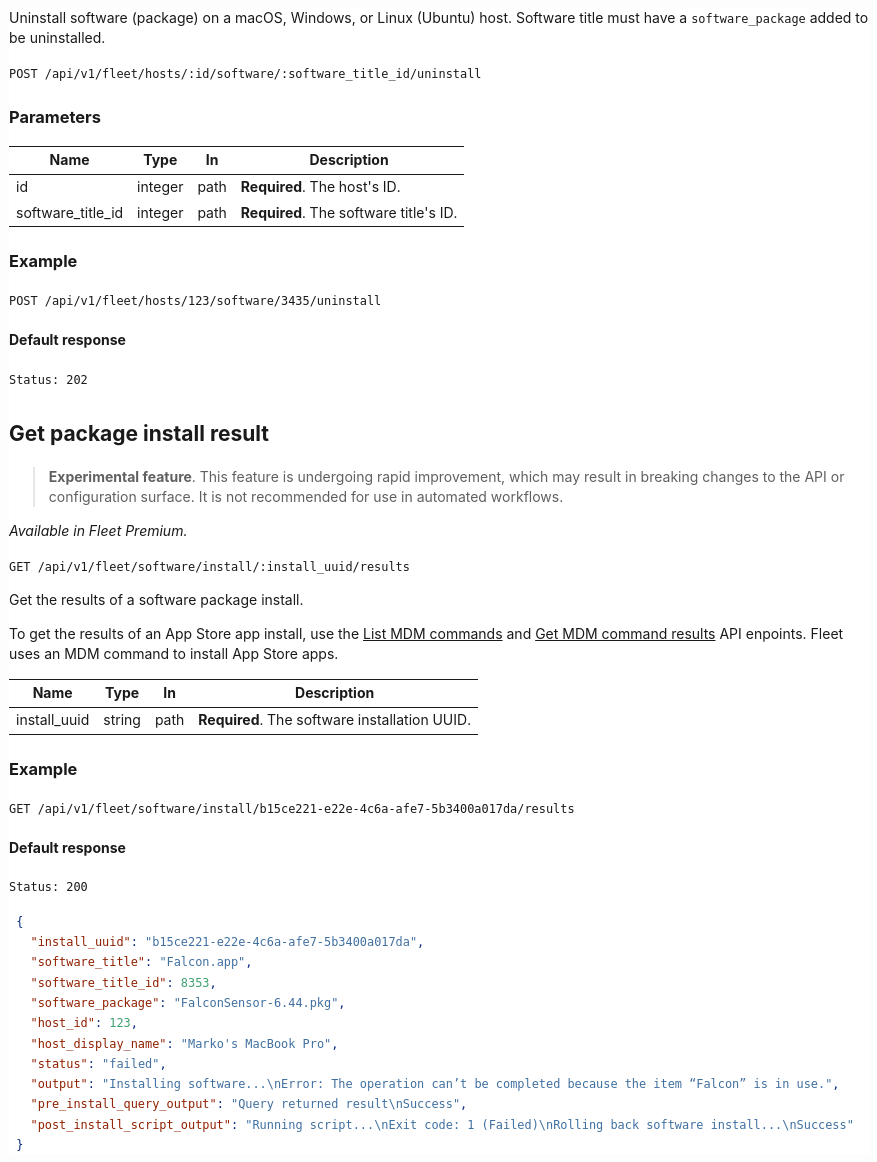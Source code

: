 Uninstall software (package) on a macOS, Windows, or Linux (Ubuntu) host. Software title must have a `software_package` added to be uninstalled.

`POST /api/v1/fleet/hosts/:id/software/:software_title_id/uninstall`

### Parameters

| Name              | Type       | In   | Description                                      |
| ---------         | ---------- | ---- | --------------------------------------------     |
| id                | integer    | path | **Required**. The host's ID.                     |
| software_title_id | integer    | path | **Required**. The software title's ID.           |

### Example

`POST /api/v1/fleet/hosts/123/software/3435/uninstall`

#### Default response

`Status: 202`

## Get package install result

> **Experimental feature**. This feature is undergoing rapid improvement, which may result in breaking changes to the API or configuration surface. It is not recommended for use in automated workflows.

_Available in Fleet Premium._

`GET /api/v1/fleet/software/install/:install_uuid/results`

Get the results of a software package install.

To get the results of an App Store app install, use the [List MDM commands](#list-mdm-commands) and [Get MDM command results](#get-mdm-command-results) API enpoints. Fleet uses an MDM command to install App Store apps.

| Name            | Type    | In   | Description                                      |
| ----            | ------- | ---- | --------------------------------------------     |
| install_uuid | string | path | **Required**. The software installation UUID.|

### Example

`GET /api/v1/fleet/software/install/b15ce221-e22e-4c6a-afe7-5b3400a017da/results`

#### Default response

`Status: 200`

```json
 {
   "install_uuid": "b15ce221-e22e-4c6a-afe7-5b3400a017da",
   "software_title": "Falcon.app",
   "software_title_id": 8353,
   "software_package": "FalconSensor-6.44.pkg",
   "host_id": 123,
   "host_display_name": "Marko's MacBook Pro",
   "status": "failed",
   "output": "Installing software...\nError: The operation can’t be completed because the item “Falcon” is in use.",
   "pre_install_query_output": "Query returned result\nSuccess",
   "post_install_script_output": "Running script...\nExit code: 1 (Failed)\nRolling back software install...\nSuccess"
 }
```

::::

## Your assignment:
Output the data exactly. Leave every picture out.

## Finished task:
Source code

: Uninstall software (package) on a macOS, Windows, or Linux (Ubuntu) host. Software title must have a `software_package` added to be uninstalled.

`POST /api/v1/fleet/hosts/:id/software/:software_title_id/uninstall`

### Parameters

| Name              | Type       | In   | Description                                      |
| ---------         | ---------- | ---- | --------------------------------------------     |
| id                | integer    | path | **Required**. The host's ID.                     |
| software_title_id | integer    | path | **Required**. The software title's ID.           |

### Example

`POST /api/v1/fleet/hosts/123/software/3435/uninstall`

#### Default response

`Status: 202`

## Get package install result

> **Experimental feature**. This feature is undergoing rapid improvement, which may result in breaking changes to the API or configuration surface. It is not recommended for use in automated workflows.

_Available in Fleet Premium._

`GET /api/v1/fleet/software/install/:install_uuid/results`

Get the results of a software package install.

To get the results of an App Store app install, use the [List MDM commands](#list-mdm-commands) and [Get MDM command results](#get-mdm-command-results) API enpoints. Fleet uses an MDM command to install App Store apps.

| Name            | Type    | In   | Description                                      |
| ----            | ------- | ---- | --------------------------------------------     |
| install_uuid | string | path | **Required**. The software installation UUID.|

### Example

`GET /api/v1/fleet/software/install/b15ce221-e22e-4c6a-afe7-5b3400a017da/results`

#### Default response

`Status: 200`

```json
 {
   "install_uuid": "b15ce221-e22e-4c6a-afe7-5b3400a017da",
   "software_title": "Falcon.app",
   "software_title_id": 8353,
   "software_package": "FalconSensor-6.44.pkg",
   "host_id": 123,
   "host_display_name": "Marko's MacBook Pro",
   "status": "failed",
   "output": "Installing software...\nError: The operation can’t be completed because the item “Falcon” is in use.",
   "pre_install_query_output": "Query returned result\nSuccess",
   "post_install_script_output": "Running script...\nExit code: 1 (Failed)\nRolling back software install...\nSuccess"
 }
```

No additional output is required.